Return every record below exactly as written, but leave out the pictures.

----

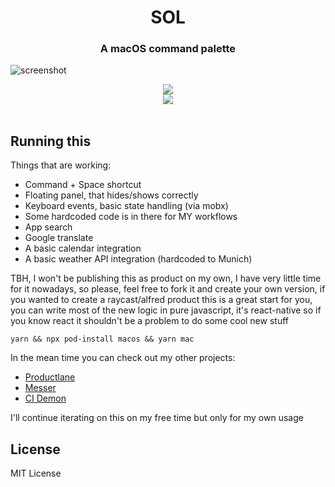 <h1 align="center">SOL</h1>

<h3 align="center">A macOS command palette</h3>

![screenshot](https://raw.githubusercontent.com/ospfranco/sol/main/s2.png)

<div align="center">
  <a align="center" href="https://github.com/ospfranco?tab=followers">
    <img src="https://img.shields.io/github/followers/ospfranco?label=Follow%20%40ospfranco&style=social" />
  </a>
  <br />
  <a align="center" href="https://twitter.com/ospfranco">
    <img src="https://img.shields.io/twitter/follow/ospfranco?label=Follow%20%40ospfranco&style=social" />
  </a>
</div>

<br/>

## Running this

Things that are working:

- Command + Space shortcut
- Floating panel, that hides/shows correctly
- Keyboard events, basic state handling (via mobx)
- Some hardcoded code is in there for MY workflows
- App search
- Google translate
- A basic calendar integration
- A basic weather API integration (hardcoded to Munich)

TBH, I won't be publishing this as product on my own, I have very little time for it nowadays, so please, feel free to fork it and create your own version, if you wanted to create a raycast/alfred product this is a great start for you, you can write most of the new logic in pure javascript, it's react-native so if you know react it shouldn't be a problem to do some cool new stuff

`yarn && npx pod-install macos && yarn mac`

In the mean time you can check out my other projects:

- [Productlane](https://productlane.io)
- [Messer](https://messerapp.cc)
- [CI Demon](https://cidemon.com)

I'll continue iterating on this on my free time but only for my own usage

## License

MIT License
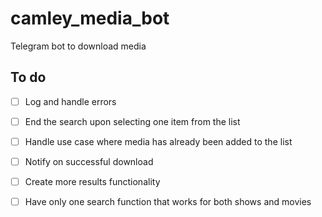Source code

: # camley_media_bot
Telegram bot to download media

## To do

- [ ] Log and handle errors
- [ ] End the search upon selecting one item from the list
- [ ] Handle use case where media has already been added to the list
- [ ] Notify on successful download
- [ ] Create more results functionality
- [ ] Have only one search function that works for both shows and movies





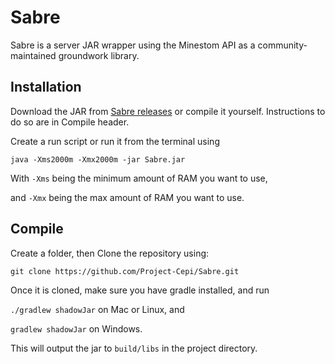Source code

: # Sabre
Sabre is a server JAR wrapper using the Minestom API as a community-maintained groundwork library.

## Installation

Download the JAR from [Sabre releases](https://github.com/Project-Cepi/Sabre/releases)
or compile it yourself. Instructions to do so are in Compile header.

Create a run script or run it from the terminal using 

`java -Xms2000m -Xmx2000m -jar Sabre.jar`

With `-Xms` being the minimum amount of RAM you want to use,

and `-Xmx` being the max amount of RAM you want to use.

## Compile

Create a folder, then
Clone the repository using:

`git clone https://github.com/Project-Cepi/Sabre.git`

Once it is cloned, make sure you have gradle installed, and run

`./gradlew shadowJar` on Mac or Linux, and

`gradlew shadowJar` on Windows.

This will output the jar to `build/libs` in the project directory.
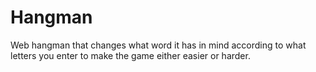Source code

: # Hangman
Web hangman that changes what word it has in mind according to what letters you enter to make the game either easier or harder.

----

EXERCISE OUTPUT:
 <h1 align="center">SOL</h1>

<h3 align="center">A macOS command palette</h3>

![screenshot](https://raw.githubusercontent.com/ospfranco/sol/main/s2.png)

<div align="center">
  <a align="center" href="https://github.com/ospfranco?tab=followers">
    <img src="https://img.shields.io/github/followers/ospfranco?label=Follow%20%40ospfranco&style=social" />
  </a>
  <br />
  <a align="center" href="https://twitter.com/ospfranco">
    <img src="https://img.shields.io/twitter/follow/ospfranco?label=Follow%20%40ospfranco&style=social" />
  </a>
</div>

<br/>

## Running this

Things that are working:

- Command + Space shortcut
- Floating panel, that hides/shows correctly
- Keyboard events, basic state handling (via mobx)
- Some hardcoded code is in there for MY workflows
- App search
- Google translate
- A basic calendar integration
- A basic weather API integration (hardcoded to Munich)

TBH, I won't be publishing this as product on my own, I have very little time for it nowadays, so please, feel free to fork it and create your own version, if you wanted to create a raycast/alfred product this is a great start for you, you can write most of the new logic in pure javascript, it's react-native so if you know react it shouldn't be a problem to do some cool new stuff

`yarn && npx pod-install macos && yarn mac`

In the mean time you can check out my other projects:

- [Productlane](https://productlane.io)
- [Messer](https://messerapp.cc)
- [CI Demon](https://cidemon.com)

I'll continue iterating on this on my free time but only for my own usage

## License

MIT License
Source code

: # camley_media_bot
Telegram bot to download media

## To do

- [ ] Log and handle errors
- [ ] End the search upon selecting one item from the list
- [ ] Handle use case where media has already been added to the list
- [ ] Notify on successful download
- [ ] Create more results functionality
- [ ] Have only one search function that works for both shows and movies





Source code

: # Sabre
Sabre is a server JAR wrapper using the Minestom API as a community-maintained groundwork library.

## Installation

Download the JAR from [Sabre releases](https://github.com/Project-Cepi/Sabre/releases)
or compile it yourself. Instructions to do so are in Compile header.

Create a run script or run it from the terminal using 

`java -Xms2000m -Xmx2000m -jar Sabre.jar`

With `-Xms` being the minimum amount of RAM you want to use,

and `-Xmx` being the max amount of RAM you want to use.

## Compile

Create a folder, then
Clone the repository using:

`git clone https://github.com/Project-Cepi/Sabre.git`

Once it is cloned, make sure you have gradle installed, and run

`./gradlew shadowJar` on Mac or Linux, and

`gradlew shadowJar` on Windows.

This will output the jar to `build/libs` in the project directory.
Source code

: # Hangman
Web hangman that changes what word it has in mind according to what letters you enter to make the game either easier or harder.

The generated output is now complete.